_Work to complete_
Once the data has been read, restate all of it exactly.
*** Begin section ***
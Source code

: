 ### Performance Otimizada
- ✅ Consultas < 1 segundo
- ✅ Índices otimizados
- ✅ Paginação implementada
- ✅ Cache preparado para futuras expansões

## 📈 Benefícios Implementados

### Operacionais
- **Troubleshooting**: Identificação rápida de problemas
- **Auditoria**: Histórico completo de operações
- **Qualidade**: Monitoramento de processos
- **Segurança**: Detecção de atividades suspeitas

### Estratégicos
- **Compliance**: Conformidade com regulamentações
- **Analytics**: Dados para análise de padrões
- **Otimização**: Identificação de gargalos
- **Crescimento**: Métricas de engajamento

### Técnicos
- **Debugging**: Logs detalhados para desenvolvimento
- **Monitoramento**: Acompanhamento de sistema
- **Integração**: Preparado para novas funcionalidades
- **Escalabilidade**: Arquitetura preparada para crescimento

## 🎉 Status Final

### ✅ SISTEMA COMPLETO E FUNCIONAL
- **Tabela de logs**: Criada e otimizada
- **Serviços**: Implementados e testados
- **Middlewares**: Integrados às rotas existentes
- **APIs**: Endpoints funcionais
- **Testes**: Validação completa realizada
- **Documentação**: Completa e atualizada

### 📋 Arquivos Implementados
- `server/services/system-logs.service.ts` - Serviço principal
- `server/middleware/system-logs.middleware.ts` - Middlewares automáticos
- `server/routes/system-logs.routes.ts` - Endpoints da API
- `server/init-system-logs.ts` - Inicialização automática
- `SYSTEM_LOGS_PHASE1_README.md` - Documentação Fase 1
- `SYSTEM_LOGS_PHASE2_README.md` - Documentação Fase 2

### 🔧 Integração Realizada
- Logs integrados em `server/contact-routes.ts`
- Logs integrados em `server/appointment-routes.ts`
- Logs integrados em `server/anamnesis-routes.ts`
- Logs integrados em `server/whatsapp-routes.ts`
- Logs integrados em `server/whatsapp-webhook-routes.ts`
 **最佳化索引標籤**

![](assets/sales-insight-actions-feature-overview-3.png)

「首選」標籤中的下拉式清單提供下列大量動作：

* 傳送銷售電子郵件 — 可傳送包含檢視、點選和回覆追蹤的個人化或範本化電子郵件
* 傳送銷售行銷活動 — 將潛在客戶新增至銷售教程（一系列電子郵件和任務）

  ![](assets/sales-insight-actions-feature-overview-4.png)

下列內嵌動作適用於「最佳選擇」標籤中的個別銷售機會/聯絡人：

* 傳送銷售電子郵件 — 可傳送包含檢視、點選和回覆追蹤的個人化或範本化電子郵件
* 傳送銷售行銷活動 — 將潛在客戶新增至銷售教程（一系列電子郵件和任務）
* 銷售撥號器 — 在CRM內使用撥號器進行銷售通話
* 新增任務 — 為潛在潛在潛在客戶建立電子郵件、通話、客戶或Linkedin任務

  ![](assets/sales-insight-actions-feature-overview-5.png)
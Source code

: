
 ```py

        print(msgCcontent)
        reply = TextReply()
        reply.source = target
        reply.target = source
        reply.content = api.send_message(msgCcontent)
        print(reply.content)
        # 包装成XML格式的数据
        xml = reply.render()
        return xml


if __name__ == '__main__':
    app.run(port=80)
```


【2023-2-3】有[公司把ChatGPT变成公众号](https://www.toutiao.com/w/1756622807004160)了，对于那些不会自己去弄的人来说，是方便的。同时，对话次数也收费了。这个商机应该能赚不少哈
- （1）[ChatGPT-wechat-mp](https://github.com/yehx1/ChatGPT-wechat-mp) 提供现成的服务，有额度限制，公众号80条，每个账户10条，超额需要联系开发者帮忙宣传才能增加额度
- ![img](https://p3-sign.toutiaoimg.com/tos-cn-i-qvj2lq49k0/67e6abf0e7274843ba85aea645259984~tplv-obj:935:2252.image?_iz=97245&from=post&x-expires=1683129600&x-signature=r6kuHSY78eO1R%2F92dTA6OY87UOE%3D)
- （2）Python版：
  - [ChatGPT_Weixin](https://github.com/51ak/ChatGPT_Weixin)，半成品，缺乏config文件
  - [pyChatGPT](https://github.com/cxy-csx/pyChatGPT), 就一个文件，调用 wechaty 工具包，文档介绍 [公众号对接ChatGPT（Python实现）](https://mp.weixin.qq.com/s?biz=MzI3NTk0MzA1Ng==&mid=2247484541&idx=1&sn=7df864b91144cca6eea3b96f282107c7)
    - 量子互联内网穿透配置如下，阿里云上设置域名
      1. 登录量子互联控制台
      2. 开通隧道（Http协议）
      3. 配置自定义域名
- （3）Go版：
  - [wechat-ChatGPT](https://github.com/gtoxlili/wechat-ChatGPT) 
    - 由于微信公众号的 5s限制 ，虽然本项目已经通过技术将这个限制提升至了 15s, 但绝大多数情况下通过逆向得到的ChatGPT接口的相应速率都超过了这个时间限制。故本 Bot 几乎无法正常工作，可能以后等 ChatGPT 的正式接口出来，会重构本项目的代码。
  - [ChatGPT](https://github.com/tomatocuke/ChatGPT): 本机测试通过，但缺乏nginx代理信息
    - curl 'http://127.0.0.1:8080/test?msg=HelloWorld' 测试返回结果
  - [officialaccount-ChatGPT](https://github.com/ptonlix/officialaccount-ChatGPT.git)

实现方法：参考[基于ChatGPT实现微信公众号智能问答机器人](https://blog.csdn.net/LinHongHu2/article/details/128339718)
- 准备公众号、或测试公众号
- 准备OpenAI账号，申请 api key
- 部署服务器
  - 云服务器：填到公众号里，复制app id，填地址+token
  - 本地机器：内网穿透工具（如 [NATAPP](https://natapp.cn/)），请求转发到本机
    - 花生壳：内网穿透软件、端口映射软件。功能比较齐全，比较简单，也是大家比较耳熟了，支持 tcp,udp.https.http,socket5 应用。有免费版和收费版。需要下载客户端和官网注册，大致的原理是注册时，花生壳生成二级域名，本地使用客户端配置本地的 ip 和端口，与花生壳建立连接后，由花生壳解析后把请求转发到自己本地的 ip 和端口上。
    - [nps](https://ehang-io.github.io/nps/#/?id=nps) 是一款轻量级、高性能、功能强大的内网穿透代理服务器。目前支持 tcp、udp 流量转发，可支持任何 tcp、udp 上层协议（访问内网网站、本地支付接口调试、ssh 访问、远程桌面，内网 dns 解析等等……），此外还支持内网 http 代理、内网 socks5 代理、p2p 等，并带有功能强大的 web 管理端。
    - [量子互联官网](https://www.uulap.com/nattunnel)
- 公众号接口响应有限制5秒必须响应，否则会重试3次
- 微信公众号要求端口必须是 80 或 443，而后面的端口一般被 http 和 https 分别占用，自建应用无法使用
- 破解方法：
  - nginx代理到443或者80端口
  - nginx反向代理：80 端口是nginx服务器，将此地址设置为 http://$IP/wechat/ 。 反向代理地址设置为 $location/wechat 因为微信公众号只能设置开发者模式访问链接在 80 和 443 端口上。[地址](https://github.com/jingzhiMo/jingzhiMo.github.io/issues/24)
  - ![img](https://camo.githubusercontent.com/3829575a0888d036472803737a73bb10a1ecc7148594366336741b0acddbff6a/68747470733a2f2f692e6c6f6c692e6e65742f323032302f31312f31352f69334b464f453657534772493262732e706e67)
*** End section ***
_Response_
Source code

: ### Performance Otimizada
- ✅ Consultas < 1 segundo
- ✅ Índices otimizados
- ✅ Paginação implementada
- ✅ Cache preparado para futuras expansões

## 📈 Benefícios Implementados

### Operacionais
- **Troubleshooting**: Identificação rápida de problemas
- **Auditoria**: Histórico completo de operações
- **Qualidade**: Monitoramento de processos
- **Segurança**: Detecção de atividades suspeitas

### Estratégicos
- **Compliance**: Conformidade com regulamentações
- **Analytics**: Dados para análise de padrões
- **Otimização**: Identificação de gargalos
- **Crescimento**: Métricas de engajamento

### Técnicos
- **Debugging**: Logs detalhados para desenvolvimento
- **Monitoramento**: Acompanhamento de sistema
- **Integração**: Preparado para novas funcionalidades
- **Escalabilidade**: Arquitetura preparada para crescimento

## 🎉 Status Final

### ✅ SISTEMA COMPLETO E FUNCIONAL
- **Tabela de logs**: Criada e otimizada
- **Serviços**: Implementados e testados
- **Middlewares**: Integrados às rotas existentes
- **APIs**: Endpoints funcionais
- **Testes**: Validação completa realizada
- **Documentação**: Completa e atualizada

### 📋 Arquivos Implementados
- `server/services/system-logs.service.ts` - Serviço principal
- `server/middleware/system-logs.middleware.ts` - Middlewares automáticos
- `server/routes/system-logs.routes.ts` - Endpoints da API
- `server/init-system-logs.ts` - Inicialização automática
- `SYSTEM_LOGS_PHASE1_README.md` - Documentação Fase 1
- `SYSTEM_LOGS_PHASE2_README.md` - Documentação Fase 2

### 🔧 Integração Realizada
- Logs integrados em `server/contact-routes.ts`
- Logs integrados em `server/appointment-routes.ts`
- Logs integrados em `server/anamnesis-routes.ts`
- Logs integrados em `server/whatsapp-routes.ts`
- Logs integrados em `server/whatsapp-webhook-routes.ts`
 **最佳化索引標籤**

![](assets/sales-insight-actions-feature-overview-3.png)

「首選」標籤中的下拉式清單提供下列大量動作：

* 傳送銷售電子郵件 — 可傳送包含檢視、點選和回覆追蹤的個人化或範本化電子郵件
* 傳送銷售行銷活動 — 將潛在客戶新增至銷售教程（一系列電子郵件和任務）

  ![](assets/sales-insight-actions-feature-overview-4.png)

下列內嵌動作適用於「最佳選擇」標籤中的個別銷售機會/聯絡人：

* 傳送銷售電子郵件 — 可傳送包含檢視、點選和回覆追蹤的個人化或範本化電子郵件
* 傳送銷售行銷活動 — 將潛在客戶新增至銷售教程（一系列電子郵件和任務）
* 銷售撥號器 — 在CRM內使用撥號器進行銷售通話
* 新增任務 — 為潛在潛在潛在客戶建立電子郵件、通話、客戶或Linkedin任務

  ![](assets/sales-insight-actions-feature-overview-5.png)
Source code

:
 ```py

        print(msgCcontent)
        reply = TextReply()
        reply.source = target
        reply.target = source
        reply.content = api.send_message(msgCcontent)
        print(reply.content)
        # 包装成XML格式的数据
        xml = reply.render()
        return xml


if __name__ == '__main__':
    app.run(port=80)
```


【2023-2-3】有[公司把ChatGPT变成公众号](https://www.toutiao.com/w/1756622807004160)了，对于那些不会自己去弄的人来说，是方便的。同时，对话次数也收费了。这个商机应该能赚不少哈
- （1）[ChatGPT-wechat-mp](https://github.com/yehx1/ChatGPT-wechat-mp) 提供现成的服务，有额度限制，公众号80条，每个账户10条，超额需要联系开发者帮忙宣传才能增加额度
- ![img](https://p3-sign.toutiaoimg.com/tos-cn-i-qvj2lq49k0/67e6abf0e7274843ba85aea645259984~tplv-obj:935:2252.image?_iz=97245&from=post&x-expires=1683129600&x-signature=r6kuHSY78eO1R%2F92dTA6OY87UOE%3D)
- （2）Python版：
  - [ChatGPT_Weixin](https://github.com/51ak/ChatGPT_Weixin)，半成品，缺乏config文件
  - [pyChatGPT](https://github.com/cxy-csx/pyChatGPT), 就一个文件，调用 wechaty 工具包，文档介绍 [公众号对接ChatGPT（Python实现）](https://mp.weixin.qq.com/s?biz=MzI3NTk0MzA1Ng==&mid=2247484541&idx=1&sn=7df864b91144cca6eea3b96f282107c7)
    - 量子互联内网穿透配置如下，阿里云上设置域名
      1. 登录量子互联控制台
      2. 开通隧道（Http协议）
      3. 配置自定义域名
- （3）Go版：
  - [wechat-ChatGPT](https://github.com/gtoxlili/wechat-ChatGPT) 
    - 由于微信公众号的 5s限制 ，虽然本项目已经通过技术将这个限制提升至了 15s, 但绝大多数情况下通过逆向得到的ChatGPT接口的相应速率都超过了这个时间限制。故本 Bot 几乎无法正常工作，可能以后等 ChatGPT 的正式接口出来，会重构本项目的代码。
  - [ChatGPT](https://github.com/tomatocuke/ChatGPT): 本机测试通过，但缺乏nginx代理信息
    - curl 'http://127.0.0.1:8080/test?msg=HelloWorld' 测试返回结果
  - [officialaccount-ChatGPT](https://github.com/ptonlix/officialaccount-ChatGPT.git)

实现方法：参考[基于ChatGPT实现微信公众号智能问答机器人](https://blog.csdn.net/LinHongHu2/article/details/128339718)
- 准备公众号、或测试公众号
- 准备OpenAI账号，申请 api key
- 部署服务器
  - 云服务器：填到公众号里，复制app id，填地址+token
  - 本地机器：内网穿透工具（如 [NATAPP](https://natapp.cn/)），请求转发到本机
    - 花生壳：内网穿透软件、端口映射软件。功能比较齐全，比较简单，也是大家比较耳熟了，支持 tcp,udp.https.http,socket5 应用。有免费版和收费版。需要下载客户端和官网注册，大致的原理是注册时，花生壳生成二级域名，本地使用客户端配置本地的 ip 和端口，与花生壳建立连接后，由花生壳解析后把请求转发到自己本地的 ip 和端口上。
    - [nps](https://ehang-io.github.io/nps/#/?id=nps) 是一款轻量级、高性能、功能强大的内网穿透代理服务器。目前支持 tcp、udp 流量转发，可支持任何 tcp、udp 上层协议（访问内网网站、本地支付接口调试、ssh 访问、远程桌面，内网 dns 解析等等……），此外还支持内网 http 代理、内网 socks5 代理、p2p 等，并带有功能强大的 web 管理端。
    - [量子互联官网](https://www.uulap.com/nattunnel)
- 公众号接口响应有限制5秒必须响应，否则会重试3次
- 微信公众号要求端口必须是 80 或 443，而后面的端口一般被 http 和 https 分别占用，自建应用无法使用
- 破解方法：
  - nginx代理到443或者80端口
  - nginx反向代理：80 端口是nginx服务器，将此地址设置为 http://$IP/wechat/ 。 反向代理地址设置为 $location/wechat 因为微信公众号只能设置开发者模式访问链接在 80 和 443 端口上。[地址](https://github.com/jingzhiMo/jingzhiMo.github.io/issues/24)
  - ![img](https://camo.githubusercontent.com/3829575a0888d036472803737a73bb10a1ecc7148594366336741b0acddbff6a/68747470733a2f2f692e6c6f6c692e6e65742f323032302f31312f31352f69334b464f453657534772493262732e706e67)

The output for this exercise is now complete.